La generazione degli anni 80, che negli USA è chiamata “Hip-Hop generation” è quella che più di ogni altra ha pagato il tributo di sangue nelle guerre in Afghanistan e in Iraq. Certo, si può dire che fossero (e siano ancora oggi) tutti volontari i soldati statunitensi che decidono di andare a combattere laggiù, ma molto spesso si tratta di giovani non abbienti, ricattati col miraggio di ottenere la cittadinanza americana (se immigrati) o di vedersi pagati gli studi al rientro dal servizio militare. E invece tanti di loro, imboniti da proclami stantii e da menzogne (“un’opportunità per girare il mondo, per costruirsi un futuro”, “un’occasione per rendersi autonomi e quindi liberi”, “non siamo in guerra, portiamo la pace e la libertà a chi non ce l’ha”) sono poi tornati a casa in una busta di plastica avvolta dalla bandiera a stelle e strisce oppure mutilati o ancora pazzi o anche malati per via dell’uranio impoverito…
Somebody better ask somebody that
The people that’s most affected, by this war
Are the so-called hip-hop generationParis – A.W.O.L.
Avrebbero fatto meglio – è la considerazione finale del brano dei Paris – a diventare “C.O.” (obiettori di coscienza), “A.W.O.L.” (Absent WithOut Leave, disertore)…

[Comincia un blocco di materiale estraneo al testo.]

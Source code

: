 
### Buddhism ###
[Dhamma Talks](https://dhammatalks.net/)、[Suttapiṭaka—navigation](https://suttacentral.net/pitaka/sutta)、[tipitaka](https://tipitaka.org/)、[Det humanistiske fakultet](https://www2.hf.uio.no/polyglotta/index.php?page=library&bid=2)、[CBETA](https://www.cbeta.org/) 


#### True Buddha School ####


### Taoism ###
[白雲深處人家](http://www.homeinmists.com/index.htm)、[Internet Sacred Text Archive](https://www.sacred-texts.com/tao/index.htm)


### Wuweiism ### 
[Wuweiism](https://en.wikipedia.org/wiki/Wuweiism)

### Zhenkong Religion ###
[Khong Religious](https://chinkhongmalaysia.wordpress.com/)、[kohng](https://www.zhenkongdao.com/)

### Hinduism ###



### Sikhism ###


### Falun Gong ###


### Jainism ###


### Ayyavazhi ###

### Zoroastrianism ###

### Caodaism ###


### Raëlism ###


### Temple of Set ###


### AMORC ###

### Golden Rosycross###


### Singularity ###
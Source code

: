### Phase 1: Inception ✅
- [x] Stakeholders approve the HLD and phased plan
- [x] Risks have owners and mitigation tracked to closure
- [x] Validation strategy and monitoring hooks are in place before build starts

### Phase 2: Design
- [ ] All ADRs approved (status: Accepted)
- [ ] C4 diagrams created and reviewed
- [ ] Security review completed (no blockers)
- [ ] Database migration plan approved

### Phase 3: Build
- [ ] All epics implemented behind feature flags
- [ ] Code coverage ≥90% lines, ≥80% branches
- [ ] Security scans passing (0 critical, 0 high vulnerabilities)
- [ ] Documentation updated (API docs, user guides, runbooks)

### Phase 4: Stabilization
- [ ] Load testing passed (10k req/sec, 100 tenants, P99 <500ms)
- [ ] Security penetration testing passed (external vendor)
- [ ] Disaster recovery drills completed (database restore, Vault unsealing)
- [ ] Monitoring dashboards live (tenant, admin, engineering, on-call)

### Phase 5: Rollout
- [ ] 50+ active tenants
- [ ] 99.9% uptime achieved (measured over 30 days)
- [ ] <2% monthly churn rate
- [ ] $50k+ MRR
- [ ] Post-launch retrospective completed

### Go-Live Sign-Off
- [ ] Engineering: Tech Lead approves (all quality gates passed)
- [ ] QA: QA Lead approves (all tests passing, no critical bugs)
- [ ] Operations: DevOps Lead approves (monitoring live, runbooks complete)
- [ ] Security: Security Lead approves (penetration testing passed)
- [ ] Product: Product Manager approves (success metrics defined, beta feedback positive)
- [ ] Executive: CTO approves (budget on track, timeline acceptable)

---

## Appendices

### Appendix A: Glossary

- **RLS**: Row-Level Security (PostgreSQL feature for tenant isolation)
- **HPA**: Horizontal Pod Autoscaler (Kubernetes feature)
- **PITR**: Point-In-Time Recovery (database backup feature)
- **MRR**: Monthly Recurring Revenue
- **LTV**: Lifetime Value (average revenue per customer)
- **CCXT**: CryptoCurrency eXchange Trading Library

Perché la guerra non è altro che dolore.
I guess I should have been a C.O., and kept up a file
Shoulda listened when my homies said we murder for oil
Now I’m fuckin with this wheelchair, ain’t nuttin the same
And I’m knowin confrontation’s mo’ than video games
War is pain
Nella foto: Thomas Young, veterano della guerra in Iraq, costretto sulla sedia a rotelle.